Exercise materials
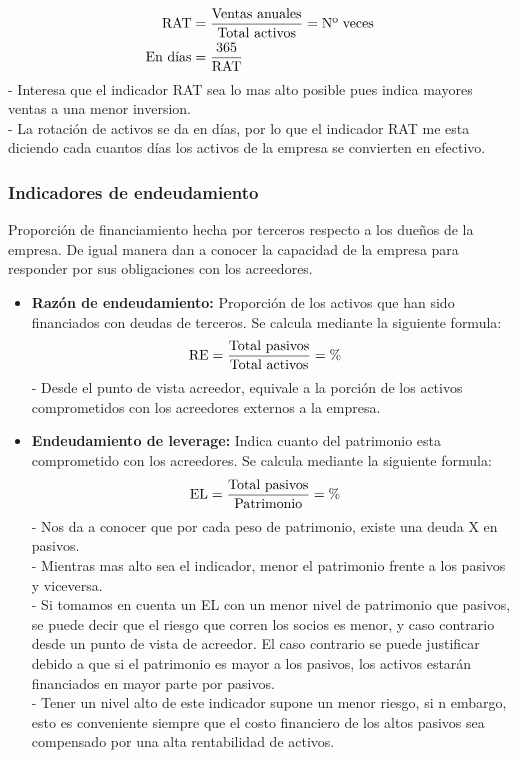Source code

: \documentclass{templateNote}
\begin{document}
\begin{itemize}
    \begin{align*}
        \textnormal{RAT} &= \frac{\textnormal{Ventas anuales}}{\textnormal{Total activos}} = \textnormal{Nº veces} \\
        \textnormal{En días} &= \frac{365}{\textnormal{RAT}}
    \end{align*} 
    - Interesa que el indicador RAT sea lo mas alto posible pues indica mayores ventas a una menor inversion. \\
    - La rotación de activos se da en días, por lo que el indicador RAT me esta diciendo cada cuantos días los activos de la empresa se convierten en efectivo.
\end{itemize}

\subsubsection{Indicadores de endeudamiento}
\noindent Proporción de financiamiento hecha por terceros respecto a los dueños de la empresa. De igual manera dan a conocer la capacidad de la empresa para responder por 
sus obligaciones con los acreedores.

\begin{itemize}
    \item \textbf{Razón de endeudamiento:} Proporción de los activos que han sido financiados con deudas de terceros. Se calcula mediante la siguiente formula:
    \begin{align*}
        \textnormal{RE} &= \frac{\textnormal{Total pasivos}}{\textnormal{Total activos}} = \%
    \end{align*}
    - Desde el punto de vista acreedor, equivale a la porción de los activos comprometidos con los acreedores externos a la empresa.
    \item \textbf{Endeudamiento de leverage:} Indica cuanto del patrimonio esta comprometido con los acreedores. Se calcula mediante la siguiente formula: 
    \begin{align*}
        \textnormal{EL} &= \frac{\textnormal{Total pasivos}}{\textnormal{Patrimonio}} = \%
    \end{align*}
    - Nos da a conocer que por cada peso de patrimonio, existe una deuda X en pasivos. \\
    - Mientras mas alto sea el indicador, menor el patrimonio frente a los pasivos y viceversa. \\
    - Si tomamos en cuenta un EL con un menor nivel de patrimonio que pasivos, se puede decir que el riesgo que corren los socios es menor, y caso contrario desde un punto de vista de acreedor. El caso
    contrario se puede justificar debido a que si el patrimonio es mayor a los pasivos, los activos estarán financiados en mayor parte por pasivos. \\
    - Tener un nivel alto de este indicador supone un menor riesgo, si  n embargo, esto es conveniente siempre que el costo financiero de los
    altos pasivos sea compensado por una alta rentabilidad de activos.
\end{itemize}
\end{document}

* * *

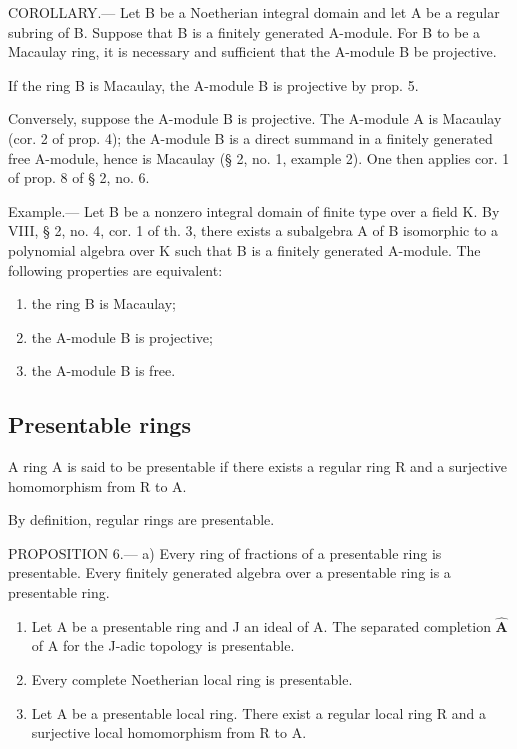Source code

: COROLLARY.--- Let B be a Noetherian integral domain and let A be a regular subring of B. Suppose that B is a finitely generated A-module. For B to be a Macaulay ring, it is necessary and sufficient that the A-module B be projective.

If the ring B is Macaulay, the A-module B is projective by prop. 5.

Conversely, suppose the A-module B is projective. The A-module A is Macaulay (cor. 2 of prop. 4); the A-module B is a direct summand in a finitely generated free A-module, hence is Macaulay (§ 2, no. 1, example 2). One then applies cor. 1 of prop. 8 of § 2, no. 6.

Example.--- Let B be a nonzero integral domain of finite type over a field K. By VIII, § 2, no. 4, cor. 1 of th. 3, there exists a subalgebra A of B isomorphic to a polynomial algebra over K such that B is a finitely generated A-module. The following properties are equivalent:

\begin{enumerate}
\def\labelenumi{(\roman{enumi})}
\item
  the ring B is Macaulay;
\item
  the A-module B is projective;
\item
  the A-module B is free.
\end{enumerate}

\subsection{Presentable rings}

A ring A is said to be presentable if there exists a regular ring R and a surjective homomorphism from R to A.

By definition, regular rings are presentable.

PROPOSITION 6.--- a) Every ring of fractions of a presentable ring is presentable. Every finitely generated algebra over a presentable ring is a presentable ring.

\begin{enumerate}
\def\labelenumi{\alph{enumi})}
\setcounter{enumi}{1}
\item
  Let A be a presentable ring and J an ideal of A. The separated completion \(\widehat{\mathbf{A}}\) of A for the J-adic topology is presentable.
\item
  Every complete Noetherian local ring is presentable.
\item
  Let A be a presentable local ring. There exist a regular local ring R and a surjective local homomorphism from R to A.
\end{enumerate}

Directions for this task
Show, from the records above, every line that includes "riesgo".

Expected answer
    - Si tomamos en cuenta un EL con un menor nivel de patrimonio que pasivos, se puede decir que el riesgo que corren los socios es menor, y caso contrario desde un punto de vista de acreedor. El caso
    - Tener un nivel alto de este indicador supone un menor riesgo, si  n embargo, esto es conveniente siempre que el costo financiero de los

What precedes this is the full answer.